TASK STATEMENT — If a line in the listing below includes the word "section", pick it out.

------------------------------------

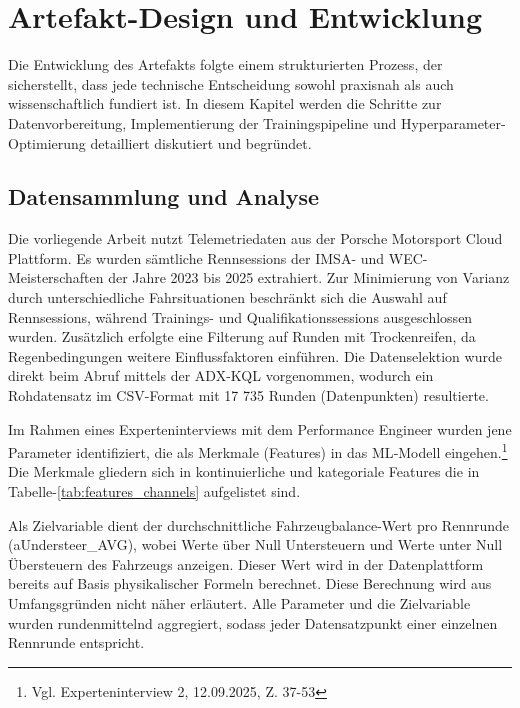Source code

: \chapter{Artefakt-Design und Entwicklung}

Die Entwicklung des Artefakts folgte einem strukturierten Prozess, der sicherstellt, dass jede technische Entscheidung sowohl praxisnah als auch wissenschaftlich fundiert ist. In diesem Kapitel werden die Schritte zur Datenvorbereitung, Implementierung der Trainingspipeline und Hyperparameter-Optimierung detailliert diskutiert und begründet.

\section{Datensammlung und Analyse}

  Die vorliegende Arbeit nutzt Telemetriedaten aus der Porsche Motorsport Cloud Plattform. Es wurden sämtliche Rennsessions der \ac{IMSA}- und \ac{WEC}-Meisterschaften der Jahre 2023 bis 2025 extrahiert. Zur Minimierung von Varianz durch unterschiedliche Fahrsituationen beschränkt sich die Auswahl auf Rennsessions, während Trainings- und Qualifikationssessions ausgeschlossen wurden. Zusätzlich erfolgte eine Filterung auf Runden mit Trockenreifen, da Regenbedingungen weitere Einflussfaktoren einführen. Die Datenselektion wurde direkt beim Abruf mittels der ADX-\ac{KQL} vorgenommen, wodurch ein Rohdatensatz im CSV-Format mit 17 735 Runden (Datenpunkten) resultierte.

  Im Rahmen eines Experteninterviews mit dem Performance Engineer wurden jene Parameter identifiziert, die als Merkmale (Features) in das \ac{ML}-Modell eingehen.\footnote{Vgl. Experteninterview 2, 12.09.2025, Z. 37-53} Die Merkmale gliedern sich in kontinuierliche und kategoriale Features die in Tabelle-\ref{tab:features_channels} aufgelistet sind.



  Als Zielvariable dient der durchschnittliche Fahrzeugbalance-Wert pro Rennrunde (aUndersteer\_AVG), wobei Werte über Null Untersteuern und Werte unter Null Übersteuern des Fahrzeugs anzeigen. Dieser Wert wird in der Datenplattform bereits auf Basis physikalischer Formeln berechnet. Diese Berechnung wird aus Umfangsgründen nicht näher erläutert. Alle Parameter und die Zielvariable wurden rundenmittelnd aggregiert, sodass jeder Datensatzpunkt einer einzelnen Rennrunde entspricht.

------------------------------------

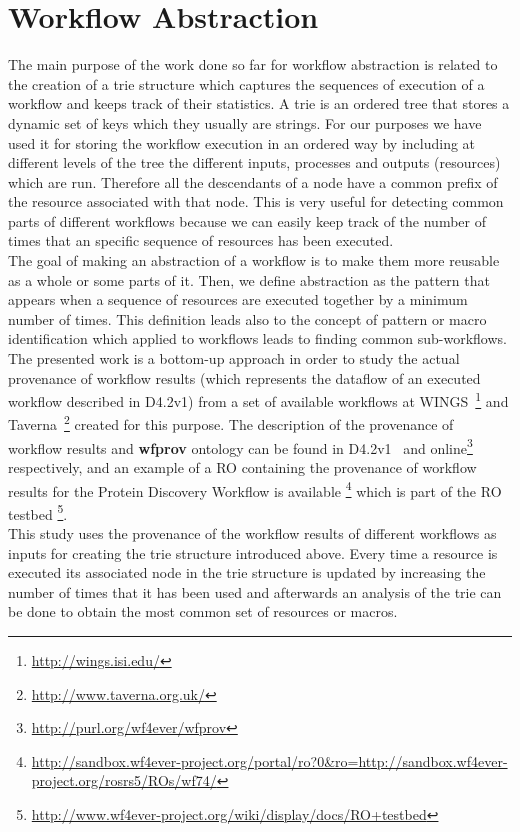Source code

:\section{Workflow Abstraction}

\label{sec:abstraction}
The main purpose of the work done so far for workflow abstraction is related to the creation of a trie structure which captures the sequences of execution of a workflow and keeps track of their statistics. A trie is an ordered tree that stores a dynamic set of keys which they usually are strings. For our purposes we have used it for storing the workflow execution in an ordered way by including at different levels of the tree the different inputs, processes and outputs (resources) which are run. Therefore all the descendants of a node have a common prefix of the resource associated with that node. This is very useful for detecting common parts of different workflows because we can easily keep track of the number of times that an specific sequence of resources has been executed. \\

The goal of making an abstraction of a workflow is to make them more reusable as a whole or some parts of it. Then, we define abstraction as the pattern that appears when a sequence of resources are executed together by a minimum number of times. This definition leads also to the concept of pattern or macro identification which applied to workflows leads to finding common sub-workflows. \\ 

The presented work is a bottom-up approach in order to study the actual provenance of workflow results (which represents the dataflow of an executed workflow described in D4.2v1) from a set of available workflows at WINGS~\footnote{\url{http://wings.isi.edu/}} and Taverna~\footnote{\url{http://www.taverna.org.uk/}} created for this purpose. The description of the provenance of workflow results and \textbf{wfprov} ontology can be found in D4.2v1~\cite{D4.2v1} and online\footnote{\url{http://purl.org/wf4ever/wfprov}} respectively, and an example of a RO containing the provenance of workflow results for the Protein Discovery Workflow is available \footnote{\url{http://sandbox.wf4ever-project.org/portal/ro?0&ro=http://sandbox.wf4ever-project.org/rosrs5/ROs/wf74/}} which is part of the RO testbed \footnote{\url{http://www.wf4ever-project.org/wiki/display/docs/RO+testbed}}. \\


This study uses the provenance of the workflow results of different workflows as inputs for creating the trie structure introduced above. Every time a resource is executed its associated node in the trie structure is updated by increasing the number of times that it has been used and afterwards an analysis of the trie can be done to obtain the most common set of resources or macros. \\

------------------------------------

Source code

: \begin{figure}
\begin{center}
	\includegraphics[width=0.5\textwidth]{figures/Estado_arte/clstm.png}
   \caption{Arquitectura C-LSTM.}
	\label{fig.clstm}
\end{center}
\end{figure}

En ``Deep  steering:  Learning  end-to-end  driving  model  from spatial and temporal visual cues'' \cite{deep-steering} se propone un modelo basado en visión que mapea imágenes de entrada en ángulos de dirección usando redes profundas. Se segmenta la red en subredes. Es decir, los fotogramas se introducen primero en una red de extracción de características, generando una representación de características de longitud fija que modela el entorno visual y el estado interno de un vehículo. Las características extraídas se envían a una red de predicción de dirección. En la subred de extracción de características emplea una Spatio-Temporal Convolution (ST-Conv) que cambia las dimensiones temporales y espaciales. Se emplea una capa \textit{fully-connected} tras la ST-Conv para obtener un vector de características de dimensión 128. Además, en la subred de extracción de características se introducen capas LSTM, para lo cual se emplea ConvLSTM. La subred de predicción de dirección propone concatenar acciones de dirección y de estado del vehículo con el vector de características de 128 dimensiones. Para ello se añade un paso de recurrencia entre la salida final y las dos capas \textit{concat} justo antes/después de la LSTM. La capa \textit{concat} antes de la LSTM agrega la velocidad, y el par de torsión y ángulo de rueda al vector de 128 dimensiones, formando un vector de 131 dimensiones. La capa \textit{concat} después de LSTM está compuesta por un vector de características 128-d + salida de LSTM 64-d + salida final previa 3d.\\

------------------------------------

COMPLETED EXERCISE —
\section{Datensammlung und Analyse}
:\section{Workflow Abstraction}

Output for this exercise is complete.